Quieroz clearly has grown cynical since then.

He took over an Iran side that had failed to qualify for the 2010 World Cup and decided that Iran had lots of rugged defenders but no real skill players, given that the swashbuckling Ali Daei was far past his prime, and Quieroz developed tactics that called for defending, bumping; defending, tripping; defending, flopping … and hoping for a goal, somehow.

Those tactics worked fine in the Asian Football Confederation, where his Iran qualified easily for Brazil 2014 and Russia 2018. Ahead of this tournament, they won six, drew four and lost none and scored 10 goals and conceded only two in their AFC group to qualify miles ahead of runner-up South Korea.

But once Iran graduated from the clumsy sides of the AFC and got to the big shows … everyone could see what the side had become: The Worst of All Possible Football Teams — angry roughnecks infamous for crowding referees (and even bumping them, as happened in their match tonight) and hacking down opponents … yet also renown for shameless diving.

They were impossible to watch with the slightest sympathy, and the great fear both this year and at Brazil was that they somehow would extend their stay to a fourth game — and had Iran beaten Portugal tonight, that wretched side would have reached the round of 16. It ended 1-1. (Thanks, Portugal.)

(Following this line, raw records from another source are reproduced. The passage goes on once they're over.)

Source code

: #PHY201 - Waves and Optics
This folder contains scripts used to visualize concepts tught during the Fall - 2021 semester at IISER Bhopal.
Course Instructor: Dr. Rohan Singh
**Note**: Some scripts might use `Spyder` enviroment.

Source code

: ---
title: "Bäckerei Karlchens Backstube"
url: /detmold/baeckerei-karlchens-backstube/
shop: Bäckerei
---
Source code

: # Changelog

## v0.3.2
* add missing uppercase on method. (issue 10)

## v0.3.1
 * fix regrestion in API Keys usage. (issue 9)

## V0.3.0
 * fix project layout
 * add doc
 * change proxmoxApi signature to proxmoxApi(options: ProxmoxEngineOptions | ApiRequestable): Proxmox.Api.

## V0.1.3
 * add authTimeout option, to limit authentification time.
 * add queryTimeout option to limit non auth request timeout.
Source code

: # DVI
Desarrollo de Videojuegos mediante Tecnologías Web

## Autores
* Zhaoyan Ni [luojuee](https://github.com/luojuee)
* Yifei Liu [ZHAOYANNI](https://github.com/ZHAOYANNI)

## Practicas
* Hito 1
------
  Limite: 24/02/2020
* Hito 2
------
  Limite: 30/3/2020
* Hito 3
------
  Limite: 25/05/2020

If I were an Iranian fan, once I got past the regret of defeat, I would wonder why my team never went forward until its place in the tournament was at stake … and agitate for a new coach who would allow some of these Euro-based Iranian players to see what they could do about attacking.

Like, for instance, the hottest Iranian scorer since Ali Daei, the 24-year-old Alireza Jahanbakhsh, who in 2017-18 became the first Asian to lead a major European league (the Netherlands’ Eredivisie) in scoring, with 21 goals for AZ Alkmaar.

Going forward. Becoming interesting perhaps. Or at least not repulsive. Shoot for the stars! Why not?

Instead, Iran was the most unwatchable team in Russia, the side all right-thinking soccer fans wanted on a plane back to Tehran tomorrow.